▶ _RECORDS FOR THIS TASK_:
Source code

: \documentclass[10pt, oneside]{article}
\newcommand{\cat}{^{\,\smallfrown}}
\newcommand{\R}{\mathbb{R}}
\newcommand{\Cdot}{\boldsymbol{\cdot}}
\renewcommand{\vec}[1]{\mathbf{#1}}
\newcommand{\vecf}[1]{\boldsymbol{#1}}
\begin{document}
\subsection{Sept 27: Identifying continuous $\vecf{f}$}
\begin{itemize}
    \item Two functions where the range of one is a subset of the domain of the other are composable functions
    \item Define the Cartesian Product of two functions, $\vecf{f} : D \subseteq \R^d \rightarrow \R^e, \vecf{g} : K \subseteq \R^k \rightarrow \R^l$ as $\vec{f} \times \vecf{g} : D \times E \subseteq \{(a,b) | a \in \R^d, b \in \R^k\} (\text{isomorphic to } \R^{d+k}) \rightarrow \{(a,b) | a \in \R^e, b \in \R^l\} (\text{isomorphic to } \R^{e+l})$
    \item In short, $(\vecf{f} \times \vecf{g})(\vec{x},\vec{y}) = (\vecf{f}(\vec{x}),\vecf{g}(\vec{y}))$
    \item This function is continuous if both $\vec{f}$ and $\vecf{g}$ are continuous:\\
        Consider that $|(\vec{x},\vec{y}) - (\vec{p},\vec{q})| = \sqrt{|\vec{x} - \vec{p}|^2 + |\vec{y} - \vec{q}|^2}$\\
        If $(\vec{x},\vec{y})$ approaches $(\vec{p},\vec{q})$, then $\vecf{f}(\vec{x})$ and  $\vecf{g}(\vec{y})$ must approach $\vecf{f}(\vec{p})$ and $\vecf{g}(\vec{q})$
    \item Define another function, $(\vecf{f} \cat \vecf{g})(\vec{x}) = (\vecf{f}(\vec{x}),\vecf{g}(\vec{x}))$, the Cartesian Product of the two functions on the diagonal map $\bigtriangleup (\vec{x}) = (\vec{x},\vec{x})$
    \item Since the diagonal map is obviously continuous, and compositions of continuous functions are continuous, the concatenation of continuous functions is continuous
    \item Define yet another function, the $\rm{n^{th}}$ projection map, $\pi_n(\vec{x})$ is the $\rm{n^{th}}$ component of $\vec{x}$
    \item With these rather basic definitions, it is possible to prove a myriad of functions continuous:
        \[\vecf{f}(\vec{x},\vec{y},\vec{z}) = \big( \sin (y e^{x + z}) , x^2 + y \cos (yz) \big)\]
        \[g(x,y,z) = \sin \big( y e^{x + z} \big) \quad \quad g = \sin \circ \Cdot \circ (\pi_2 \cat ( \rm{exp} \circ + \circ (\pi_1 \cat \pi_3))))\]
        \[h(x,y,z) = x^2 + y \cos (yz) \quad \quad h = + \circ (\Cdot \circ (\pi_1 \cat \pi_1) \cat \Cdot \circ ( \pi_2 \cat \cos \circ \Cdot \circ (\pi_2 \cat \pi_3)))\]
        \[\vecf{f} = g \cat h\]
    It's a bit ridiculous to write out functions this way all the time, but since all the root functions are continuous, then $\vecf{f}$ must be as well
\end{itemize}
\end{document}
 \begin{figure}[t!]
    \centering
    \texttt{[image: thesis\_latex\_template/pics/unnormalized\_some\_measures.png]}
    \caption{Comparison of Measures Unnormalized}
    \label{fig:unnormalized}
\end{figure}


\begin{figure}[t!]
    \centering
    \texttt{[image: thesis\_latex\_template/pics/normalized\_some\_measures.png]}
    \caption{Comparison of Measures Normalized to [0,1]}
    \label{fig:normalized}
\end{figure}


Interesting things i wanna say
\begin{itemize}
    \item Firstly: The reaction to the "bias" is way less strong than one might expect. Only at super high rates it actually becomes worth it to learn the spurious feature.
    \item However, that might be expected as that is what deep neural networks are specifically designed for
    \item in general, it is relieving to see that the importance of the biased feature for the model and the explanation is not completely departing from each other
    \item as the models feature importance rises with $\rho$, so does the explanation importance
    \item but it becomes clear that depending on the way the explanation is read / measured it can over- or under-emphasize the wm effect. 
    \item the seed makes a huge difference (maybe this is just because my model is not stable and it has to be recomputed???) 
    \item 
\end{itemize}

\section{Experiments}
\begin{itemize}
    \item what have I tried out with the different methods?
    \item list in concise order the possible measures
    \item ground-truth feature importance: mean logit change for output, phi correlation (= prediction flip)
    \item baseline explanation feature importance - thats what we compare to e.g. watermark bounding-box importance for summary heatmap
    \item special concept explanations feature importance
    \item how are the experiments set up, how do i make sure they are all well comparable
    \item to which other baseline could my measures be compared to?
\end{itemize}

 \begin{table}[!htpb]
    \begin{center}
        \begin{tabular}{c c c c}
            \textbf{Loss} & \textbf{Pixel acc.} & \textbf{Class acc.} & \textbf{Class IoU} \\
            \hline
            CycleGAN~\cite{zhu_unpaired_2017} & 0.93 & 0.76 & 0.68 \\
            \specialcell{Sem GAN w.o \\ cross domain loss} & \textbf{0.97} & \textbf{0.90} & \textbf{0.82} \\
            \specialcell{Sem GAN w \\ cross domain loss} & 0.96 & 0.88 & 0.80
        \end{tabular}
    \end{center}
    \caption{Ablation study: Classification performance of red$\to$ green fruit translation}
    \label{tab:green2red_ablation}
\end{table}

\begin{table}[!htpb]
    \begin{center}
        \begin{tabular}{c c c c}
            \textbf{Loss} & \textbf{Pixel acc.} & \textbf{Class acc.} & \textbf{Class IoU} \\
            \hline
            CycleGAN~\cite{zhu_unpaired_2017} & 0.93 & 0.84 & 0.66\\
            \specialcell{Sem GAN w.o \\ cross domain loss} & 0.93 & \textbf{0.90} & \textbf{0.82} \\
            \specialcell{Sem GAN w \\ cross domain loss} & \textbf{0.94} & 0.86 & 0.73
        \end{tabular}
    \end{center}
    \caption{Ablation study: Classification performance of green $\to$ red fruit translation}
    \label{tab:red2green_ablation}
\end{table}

▶ _ASSIGNMENT_:
Give all the records again. Match them exactly.

▶ _EXERCISE SOLUTION_:
Source code

: \documentclass[10pt, oneside]{article}
\newcommand{\cat}{^{\,\smallfrown}}
\newcommand{\R}{\mathbb{R}}
\newcommand{\Cdot}{\boldsymbol{\cdot}}
\renewcommand{\vec}[1]{\mathbf{#1}}
\newcommand{\vecf}[1]{\boldsymbol{#1}}
\begin{document}
\subsection{Sept 27: Identifying continuous $\vecf{f}$}
\begin{itemize}
    \item Two functions where the range of one is a subset of the domain of the other are composable functions
    \item Define the Cartesian Product of two functions, $\vecf{f} : D \subseteq \R^d \rightarrow \R^e, \vecf{g} : K \subseteq \R^k \rightarrow \R^l$ as $\vec{f} \times \vecf{g} : D \times E \subseteq \{(a,b) | a \in \R^d, b \in \R^k\} (\text{isomorphic to } \R^{d+k}) \rightarrow \{(a,b) | a \in \R^e, b \in \R^l\} (\text{isomorphic to } \R^{e+l})$
    \item In short, $(\vecf{f} \times \vecf{g})(\vec{x},\vec{y}) = (\vecf{f}(\vec{x}),\vecf{g}(\vec{y}))$
    \item This function is continuous if both $\vec{f}$ and $\vecf{g}$ are continuous:\\
        Consider that $|(\vec{x},\vec{y}) - (\vec{p},\vec{q})| = \sqrt{|\vec{x} - \vec{p}|^2 + |\vec{y} - \vec{q}|^2}$\\
        If $(\vec{x},\vec{y})$ approaches $(\vec{p},\vec{q})$, then $\vecf{f}(\vec{x})$ and  $\vecf{g}(\vec{y})$ must approach $\vecf{f}(\vec{p})$ and $\vecf{g}(\vec{q})$
    \item Define another function, $(\vecf{f} \cat \vecf{g})(\vec{x}) = (\vecf{f}(\vec{x}),\vecf{g}(\vec{x}))$, the Cartesian Product of the two functions on the diagonal map $\bigtriangleup (\vec{x}) = (\vec{x},\vec{x})$
    \item Since the diagonal map is obviously continuous, and compositions of continuous functions are continuous, the concatenation of continuous functions is continuous
    \item Define yet another function, the $\rm{n^{th}}$ projection map, $\pi_n(\vec{x})$ is the $\rm{n^{th}}$ component of $\vec{x}$
    \item With these rather basic definitions, it is possible to prove a myriad of functions continuous:
        \[\vecf{f}(\vec{x},\vec{y},\vec{z}) = \big( \sin (y e^{x + z}) , x^2 + y \cos (yz) \big)\]
        \[g(x,y,z) = \sin \big( y e^{x + z} \big) \quad \quad g = \sin \circ \Cdot \circ (\pi_2 \cat ( \rm{exp} \circ + \circ (\pi_1 \cat \pi_3))))\]
        \[h(x,y,z) = x^2 + y \cos (yz) \quad \quad h = + \circ (\Cdot \circ (\pi_1 \cat \pi_1) \cat \Cdot \circ ( \pi_2 \cat \cos \circ \Cdot \circ (\pi_2 \cat \pi_3)))\]
        \[\vecf{f} = g \cat h\]
    It's a bit ridiculous to write out functions this way all the time, but since all the root functions are continuous, then $\vecf{f}$ must be as well
\end{itemize}
\end{document}
 \begin{figure}[t!]
    \centering
    \texttt{[image: thesis\_latex\_template/pics/unnormalized\_some\_measures.png]}
    \caption{Comparison of Measures Unnormalized}
    \label{fig:unnormalized}
\end{figure}


\begin{figure}[t!]
    \centering
    \texttt{[image: thesis\_latex\_template/pics/normalized\_some\_measures.png]}
    \caption{Comparison of Measures Normalized to [0,1]}
    \label{fig:normalized}
\end{figure}


Interesting things i wanna say
\begin{itemize}
    \item Firstly: The reaction to the "bias" is way less strong than one might expect. Only at super high rates it actually becomes worth it to learn the spurious feature.
    \item However, that might be expected as that is what deep neural networks are specifically designed for
    \item in general, it is relieving to see that the importance of the biased feature for the model and the explanation is not completely departing from each other
    \item as the models feature importance rises with $\rho$, so does the explanation importance
    \item but it becomes clear that depending on the way the explanation is read / measured it can over- or under-emphasize the wm effect. 
    \item the seed makes a huge difference (maybe this is just because my model is not stable and it has to be recomputed???) 
    \item 
\end{itemize}

\section{Experiments}
\begin{itemize}
    \item what have I tried out with the different methods?
    \item list in concise order the possible measures
    \item ground-truth feature importance: mean logit change for output, phi correlation (= prediction flip)
    \item baseline explanation feature importance - thats what we compare to e.g. watermark bounding-box importance for summary heatmap
    \item special concept explanations feature importance
    \item how are the experiments set up, how do i make sure they are all well comparable
    \item to which other baseline could my measures be compared to?
\end{itemize}

 \begin{table}[!htpb]
    \begin{center}
        \begin{tabular}{c c c c}
            \textbf{Loss} & \textbf{Pixel acc.} & \textbf{Class acc.} & \textbf{Class IoU} \\
            \hline
            CycleGAN~\cite{zhu_unpaired_2017} & 0.93 & 0.76 & 0.68 \\
            \specialcell{Sem GAN w.o \\ cross domain loss} & \textbf{0.97} & \textbf{0.90} & \textbf{0.82} \\
            \specialcell{Sem GAN w \\ cross domain loss} & 0.96 & 0.88 & 0.80
        \end{tabular}
    \end{center}
    \caption{Ablation study: Classification performance of red$\to$ green fruit translation}
    \label{tab:green2red_ablation}
\end{table}

\begin{table}[!htpb]
    \begin{center}
        \begin{tabular}{c c c c}
            \textbf{Loss} & \textbf{Pixel acc.} & \textbf{Class acc.} & \textbf{Class IoU} \\
            \hline
            CycleGAN~\cite{zhu_unpaired_2017} & 0.93 & 0.84 & 0.66\\
            \specialcell{Sem GAN w.o \\ cross domain loss} & 0.93 & \textbf{0.90} & \textbf{0.82} \\
            \specialcell{Sem GAN w \\ cross domain loss} & \textbf{0.94} & 0.86 & 0.73
        \end{tabular}
    \end{center}
    \caption{Ablation study: Classification performance of green $\to$ red fruit translation}
    \label{tab:red2green_ablation}
\end{table}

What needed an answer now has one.